- [Excerpted records]:
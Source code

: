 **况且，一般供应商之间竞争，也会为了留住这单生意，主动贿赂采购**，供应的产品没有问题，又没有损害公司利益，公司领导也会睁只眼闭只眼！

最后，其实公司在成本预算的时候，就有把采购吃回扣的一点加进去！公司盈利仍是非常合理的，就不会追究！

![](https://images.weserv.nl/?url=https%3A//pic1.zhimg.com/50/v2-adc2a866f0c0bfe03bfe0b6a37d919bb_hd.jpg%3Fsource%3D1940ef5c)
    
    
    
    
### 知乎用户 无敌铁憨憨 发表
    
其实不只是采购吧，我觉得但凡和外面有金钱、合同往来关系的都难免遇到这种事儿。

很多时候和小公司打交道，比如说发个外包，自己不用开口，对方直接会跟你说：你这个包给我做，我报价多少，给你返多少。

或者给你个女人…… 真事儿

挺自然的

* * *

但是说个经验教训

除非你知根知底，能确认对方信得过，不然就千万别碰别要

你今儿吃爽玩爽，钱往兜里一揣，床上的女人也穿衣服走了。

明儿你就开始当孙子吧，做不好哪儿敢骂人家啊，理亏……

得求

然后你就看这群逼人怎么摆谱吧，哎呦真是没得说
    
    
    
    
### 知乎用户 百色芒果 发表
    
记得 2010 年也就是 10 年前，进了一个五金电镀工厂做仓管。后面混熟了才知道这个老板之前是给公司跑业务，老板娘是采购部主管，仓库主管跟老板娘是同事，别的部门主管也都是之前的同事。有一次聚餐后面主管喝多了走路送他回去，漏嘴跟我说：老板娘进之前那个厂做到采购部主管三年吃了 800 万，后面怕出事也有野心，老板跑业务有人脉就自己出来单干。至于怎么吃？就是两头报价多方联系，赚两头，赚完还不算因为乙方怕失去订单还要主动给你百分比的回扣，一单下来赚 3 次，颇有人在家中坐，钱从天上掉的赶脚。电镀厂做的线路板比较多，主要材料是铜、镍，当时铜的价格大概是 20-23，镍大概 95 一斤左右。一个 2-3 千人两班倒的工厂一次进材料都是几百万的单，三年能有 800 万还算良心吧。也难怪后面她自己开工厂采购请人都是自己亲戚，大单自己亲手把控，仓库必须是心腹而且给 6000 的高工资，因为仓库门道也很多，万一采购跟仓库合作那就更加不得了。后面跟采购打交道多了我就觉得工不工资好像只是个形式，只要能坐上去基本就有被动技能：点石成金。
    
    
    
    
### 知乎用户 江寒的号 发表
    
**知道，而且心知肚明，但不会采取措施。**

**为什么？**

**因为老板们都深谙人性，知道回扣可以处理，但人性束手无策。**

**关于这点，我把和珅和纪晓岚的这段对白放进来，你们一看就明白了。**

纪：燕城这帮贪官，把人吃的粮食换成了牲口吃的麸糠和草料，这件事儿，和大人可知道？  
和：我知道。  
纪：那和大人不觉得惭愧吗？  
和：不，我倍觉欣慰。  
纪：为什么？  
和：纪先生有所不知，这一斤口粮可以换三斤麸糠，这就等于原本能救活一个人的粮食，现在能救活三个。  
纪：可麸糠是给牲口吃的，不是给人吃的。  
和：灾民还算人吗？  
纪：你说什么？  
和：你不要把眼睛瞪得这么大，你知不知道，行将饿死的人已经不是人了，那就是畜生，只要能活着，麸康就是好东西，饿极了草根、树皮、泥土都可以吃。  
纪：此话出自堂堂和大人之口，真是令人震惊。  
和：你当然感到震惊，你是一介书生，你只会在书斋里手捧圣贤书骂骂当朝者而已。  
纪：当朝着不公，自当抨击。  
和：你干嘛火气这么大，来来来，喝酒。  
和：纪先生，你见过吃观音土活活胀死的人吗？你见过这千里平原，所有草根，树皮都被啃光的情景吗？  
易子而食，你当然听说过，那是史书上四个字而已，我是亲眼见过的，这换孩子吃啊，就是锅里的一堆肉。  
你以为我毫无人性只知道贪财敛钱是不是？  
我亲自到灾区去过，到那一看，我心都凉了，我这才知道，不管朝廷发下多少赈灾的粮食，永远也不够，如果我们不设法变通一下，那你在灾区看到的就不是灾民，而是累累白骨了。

- [What to do]:
Go through the data, and copy each line in which the word "知乎用户" appears.

- [Exercise answer]:
### 知乎用户 无敌铁憨憨 发表
### 知乎用户 百色芒果 发表
### 知乎用户 江寒的号 发表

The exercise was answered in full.